Topic-aware Pointer-Generator Networks for Summarizing Spoken Conversations
This work addresses conversation summarization, a domain with limited resources, by adapting neural models to better capture dialogue structure, though it is incremental as it builds on existing pointer-generator methods.
The paper tackled the problem of summarizing spoken conversations by proposing a topic-aware pointer-generator network to handle scattered topic information and linguistic characteristics like topic diffusion, achieving significant performance improvements over baselines with more efficient learning and robust results.

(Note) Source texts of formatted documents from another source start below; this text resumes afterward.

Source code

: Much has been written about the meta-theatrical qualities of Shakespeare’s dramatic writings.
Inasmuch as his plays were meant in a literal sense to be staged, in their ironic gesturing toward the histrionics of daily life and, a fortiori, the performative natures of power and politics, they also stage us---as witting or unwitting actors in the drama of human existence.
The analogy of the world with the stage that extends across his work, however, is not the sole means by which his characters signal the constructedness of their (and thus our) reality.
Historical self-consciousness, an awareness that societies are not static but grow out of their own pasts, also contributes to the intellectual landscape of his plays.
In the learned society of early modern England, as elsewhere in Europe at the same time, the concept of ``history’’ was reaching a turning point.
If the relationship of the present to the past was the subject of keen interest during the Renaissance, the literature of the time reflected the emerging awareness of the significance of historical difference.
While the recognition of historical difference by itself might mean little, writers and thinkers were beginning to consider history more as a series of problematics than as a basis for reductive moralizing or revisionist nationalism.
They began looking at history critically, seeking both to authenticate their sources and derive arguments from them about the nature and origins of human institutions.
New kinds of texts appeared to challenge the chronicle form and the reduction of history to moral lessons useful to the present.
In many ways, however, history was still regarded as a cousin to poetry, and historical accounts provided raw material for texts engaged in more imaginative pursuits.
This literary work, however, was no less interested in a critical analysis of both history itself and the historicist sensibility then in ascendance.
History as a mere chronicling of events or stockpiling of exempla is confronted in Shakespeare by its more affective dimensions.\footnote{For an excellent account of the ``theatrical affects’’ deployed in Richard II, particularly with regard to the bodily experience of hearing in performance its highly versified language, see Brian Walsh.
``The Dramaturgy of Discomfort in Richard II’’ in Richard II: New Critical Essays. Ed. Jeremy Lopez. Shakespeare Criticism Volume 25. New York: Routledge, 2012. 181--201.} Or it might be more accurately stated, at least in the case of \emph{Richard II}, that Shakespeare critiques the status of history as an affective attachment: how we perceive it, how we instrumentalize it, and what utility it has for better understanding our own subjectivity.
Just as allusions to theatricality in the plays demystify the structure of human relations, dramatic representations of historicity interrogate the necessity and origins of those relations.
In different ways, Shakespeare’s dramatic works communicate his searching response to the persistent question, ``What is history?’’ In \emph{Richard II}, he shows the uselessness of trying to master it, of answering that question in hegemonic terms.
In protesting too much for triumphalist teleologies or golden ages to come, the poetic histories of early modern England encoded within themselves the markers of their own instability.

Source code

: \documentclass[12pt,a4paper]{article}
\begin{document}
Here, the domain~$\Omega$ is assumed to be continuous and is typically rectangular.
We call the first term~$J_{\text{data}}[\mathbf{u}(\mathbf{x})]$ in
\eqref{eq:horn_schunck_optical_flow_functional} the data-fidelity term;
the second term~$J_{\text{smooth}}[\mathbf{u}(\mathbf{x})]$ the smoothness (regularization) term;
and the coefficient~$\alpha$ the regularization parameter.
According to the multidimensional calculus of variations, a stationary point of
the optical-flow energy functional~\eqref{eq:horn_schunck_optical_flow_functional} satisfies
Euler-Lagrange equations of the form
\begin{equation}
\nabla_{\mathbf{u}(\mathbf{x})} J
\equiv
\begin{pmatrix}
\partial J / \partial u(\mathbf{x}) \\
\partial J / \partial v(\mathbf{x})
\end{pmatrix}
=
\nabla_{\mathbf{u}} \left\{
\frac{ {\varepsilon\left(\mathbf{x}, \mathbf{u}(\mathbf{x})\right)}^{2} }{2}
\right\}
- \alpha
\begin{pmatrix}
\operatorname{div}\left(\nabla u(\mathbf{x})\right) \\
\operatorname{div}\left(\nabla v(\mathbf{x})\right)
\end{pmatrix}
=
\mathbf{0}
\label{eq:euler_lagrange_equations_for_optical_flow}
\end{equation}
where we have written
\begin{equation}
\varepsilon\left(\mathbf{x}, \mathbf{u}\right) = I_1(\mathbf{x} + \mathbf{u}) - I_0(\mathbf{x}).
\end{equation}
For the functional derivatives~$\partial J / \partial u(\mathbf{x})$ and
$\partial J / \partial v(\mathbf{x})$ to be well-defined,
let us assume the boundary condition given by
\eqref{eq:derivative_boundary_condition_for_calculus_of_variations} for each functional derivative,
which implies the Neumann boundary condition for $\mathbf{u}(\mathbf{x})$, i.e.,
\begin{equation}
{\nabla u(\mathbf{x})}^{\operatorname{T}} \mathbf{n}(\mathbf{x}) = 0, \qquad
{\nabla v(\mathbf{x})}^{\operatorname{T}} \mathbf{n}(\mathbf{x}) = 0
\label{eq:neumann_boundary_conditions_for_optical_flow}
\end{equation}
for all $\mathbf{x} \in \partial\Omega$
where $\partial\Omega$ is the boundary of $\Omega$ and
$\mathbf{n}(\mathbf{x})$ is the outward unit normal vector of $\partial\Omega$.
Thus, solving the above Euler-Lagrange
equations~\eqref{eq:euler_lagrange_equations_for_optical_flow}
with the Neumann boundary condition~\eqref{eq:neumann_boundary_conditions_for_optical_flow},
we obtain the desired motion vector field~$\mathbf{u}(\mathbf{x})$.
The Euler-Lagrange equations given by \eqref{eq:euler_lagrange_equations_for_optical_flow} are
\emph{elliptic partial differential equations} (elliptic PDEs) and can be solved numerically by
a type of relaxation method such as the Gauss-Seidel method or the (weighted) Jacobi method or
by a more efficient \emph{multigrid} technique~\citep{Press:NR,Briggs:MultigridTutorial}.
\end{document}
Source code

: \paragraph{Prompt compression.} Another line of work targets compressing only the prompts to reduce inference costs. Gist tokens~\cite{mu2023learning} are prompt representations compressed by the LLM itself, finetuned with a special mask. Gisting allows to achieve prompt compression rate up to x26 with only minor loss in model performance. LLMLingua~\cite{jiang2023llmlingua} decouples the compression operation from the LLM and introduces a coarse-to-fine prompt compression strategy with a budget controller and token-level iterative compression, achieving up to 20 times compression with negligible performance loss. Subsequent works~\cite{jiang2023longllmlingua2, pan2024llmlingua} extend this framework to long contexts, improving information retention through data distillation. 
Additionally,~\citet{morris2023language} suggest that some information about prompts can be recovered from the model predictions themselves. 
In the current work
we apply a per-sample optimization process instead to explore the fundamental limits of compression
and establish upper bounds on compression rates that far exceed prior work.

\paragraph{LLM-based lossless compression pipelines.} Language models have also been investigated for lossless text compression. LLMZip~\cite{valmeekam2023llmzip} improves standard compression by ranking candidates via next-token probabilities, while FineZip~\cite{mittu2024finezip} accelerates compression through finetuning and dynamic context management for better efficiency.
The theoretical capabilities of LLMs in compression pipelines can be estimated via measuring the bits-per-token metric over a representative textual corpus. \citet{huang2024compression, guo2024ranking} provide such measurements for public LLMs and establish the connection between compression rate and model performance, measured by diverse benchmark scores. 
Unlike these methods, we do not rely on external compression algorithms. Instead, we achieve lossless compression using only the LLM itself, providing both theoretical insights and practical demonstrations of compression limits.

Due to the lack of publicly available resources, conversation summarization has received far less attention than text summarization. As the purpose of conversations is to exchange information between at least two interlocutors, key information about a certain topic is often scattered and spanned across multiple utterances and turns from different speakers. This phenomenon is more pronounced during spoken conversations, where speech characteristics such as backchanneling and false-starts might interrupt the topical flow. Moreover, topic diffusion and (intra-utterance) topic drift are also more common in human-to-human conversations. Such linguistic characteristics of dialogue topics make sentence-level extractive summarization approaches used in spoken documents ill-suited for summarizing conversations. Pointer-generator networks have effectively demonstrated its strength at integrating extractive and abstractive capabilities through neural modeling in text summarization. To the best of our knowledge, to date no one has adopted it for summarizing conversations. In this work, we propose a topic-aware architecture to exploit the inherent hierarchical structure in conversations to further adapt the pointer-generator model. Our approach significantly outperforms competitive baselines, achieves more efficient learning outcomes, and attains more robust performance.